Data excerpts:

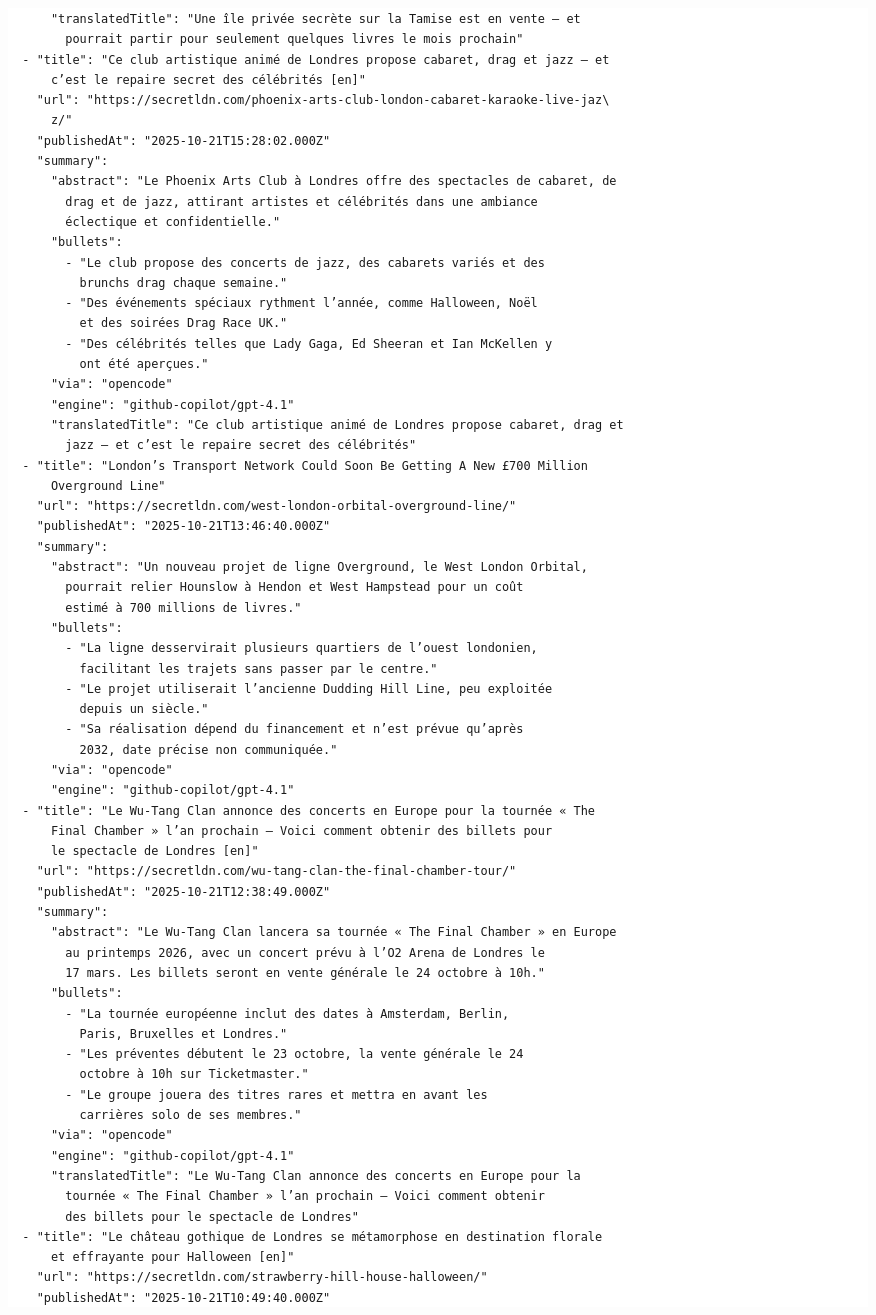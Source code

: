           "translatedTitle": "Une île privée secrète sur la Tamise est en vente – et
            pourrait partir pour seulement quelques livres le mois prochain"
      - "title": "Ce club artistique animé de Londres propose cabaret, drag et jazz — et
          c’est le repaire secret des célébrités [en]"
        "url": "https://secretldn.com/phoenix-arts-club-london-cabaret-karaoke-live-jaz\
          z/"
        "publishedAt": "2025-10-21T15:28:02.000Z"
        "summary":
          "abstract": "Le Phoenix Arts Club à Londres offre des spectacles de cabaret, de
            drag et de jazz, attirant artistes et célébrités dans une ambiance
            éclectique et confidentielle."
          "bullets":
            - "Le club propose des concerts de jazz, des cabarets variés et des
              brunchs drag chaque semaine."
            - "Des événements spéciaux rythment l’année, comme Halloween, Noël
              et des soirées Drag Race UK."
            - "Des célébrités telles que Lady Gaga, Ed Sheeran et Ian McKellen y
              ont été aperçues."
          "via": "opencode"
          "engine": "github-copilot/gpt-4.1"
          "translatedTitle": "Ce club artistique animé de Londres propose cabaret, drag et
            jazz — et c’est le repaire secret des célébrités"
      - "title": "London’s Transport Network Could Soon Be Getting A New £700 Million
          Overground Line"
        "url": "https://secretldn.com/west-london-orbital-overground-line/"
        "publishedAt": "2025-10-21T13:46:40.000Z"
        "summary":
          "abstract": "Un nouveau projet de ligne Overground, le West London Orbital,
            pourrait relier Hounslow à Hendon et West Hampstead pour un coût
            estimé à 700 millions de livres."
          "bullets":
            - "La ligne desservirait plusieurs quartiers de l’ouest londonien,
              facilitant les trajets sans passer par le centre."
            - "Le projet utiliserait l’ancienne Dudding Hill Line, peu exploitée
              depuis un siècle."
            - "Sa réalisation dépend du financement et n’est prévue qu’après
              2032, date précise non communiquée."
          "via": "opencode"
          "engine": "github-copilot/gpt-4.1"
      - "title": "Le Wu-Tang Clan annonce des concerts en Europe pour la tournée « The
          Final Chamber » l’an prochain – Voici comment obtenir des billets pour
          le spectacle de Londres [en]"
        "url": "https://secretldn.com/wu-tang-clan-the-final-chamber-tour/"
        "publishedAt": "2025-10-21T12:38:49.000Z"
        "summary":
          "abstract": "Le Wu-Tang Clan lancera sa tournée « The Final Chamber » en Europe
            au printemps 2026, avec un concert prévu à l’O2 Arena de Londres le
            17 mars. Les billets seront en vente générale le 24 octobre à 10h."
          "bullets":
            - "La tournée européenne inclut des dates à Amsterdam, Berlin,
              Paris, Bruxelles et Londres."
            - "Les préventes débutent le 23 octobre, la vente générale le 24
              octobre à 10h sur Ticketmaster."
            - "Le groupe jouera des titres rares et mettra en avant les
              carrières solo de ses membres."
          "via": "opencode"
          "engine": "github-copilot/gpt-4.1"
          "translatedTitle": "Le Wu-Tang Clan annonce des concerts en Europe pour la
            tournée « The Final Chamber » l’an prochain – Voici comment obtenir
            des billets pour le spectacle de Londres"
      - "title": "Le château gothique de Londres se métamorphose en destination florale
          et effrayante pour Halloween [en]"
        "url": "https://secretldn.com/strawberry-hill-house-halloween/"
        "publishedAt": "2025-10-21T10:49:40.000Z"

==

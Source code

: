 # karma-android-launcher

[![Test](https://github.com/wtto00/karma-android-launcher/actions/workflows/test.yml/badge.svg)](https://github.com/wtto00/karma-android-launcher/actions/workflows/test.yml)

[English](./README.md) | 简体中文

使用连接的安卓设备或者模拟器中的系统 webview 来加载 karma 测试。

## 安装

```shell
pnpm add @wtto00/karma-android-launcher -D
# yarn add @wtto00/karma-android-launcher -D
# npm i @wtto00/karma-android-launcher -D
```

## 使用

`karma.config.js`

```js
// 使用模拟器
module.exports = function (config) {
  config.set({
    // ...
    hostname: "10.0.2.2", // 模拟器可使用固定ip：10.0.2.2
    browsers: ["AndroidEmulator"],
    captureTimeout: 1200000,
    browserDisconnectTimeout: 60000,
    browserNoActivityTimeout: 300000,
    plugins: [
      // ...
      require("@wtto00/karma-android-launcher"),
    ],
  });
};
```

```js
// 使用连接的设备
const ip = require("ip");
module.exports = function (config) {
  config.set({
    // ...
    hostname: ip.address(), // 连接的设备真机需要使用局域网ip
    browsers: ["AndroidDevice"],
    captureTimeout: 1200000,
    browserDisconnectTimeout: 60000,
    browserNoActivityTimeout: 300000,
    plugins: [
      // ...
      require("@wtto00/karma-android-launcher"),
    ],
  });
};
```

### Exercise prompt
Using the data above, show each line where "pour" occurs.

### Exercise solution
            pourrait partir pour seulement quelques livres le mois prochain"
            pourrait relier Hounslow à Hendon et West Hampstead pour un coût
      - "title": "Le Wu-Tang Clan annonce des concerts en Europe pour la tournée « The
          Final Chamber » l’an prochain – Voici comment obtenir des billets pour
          "translatedTitle": "Le Wu-Tang Clan annonce des concerts en Europe pour la
            des billets pour le spectacle de Londres"
          et effrayante pour Halloween [en]"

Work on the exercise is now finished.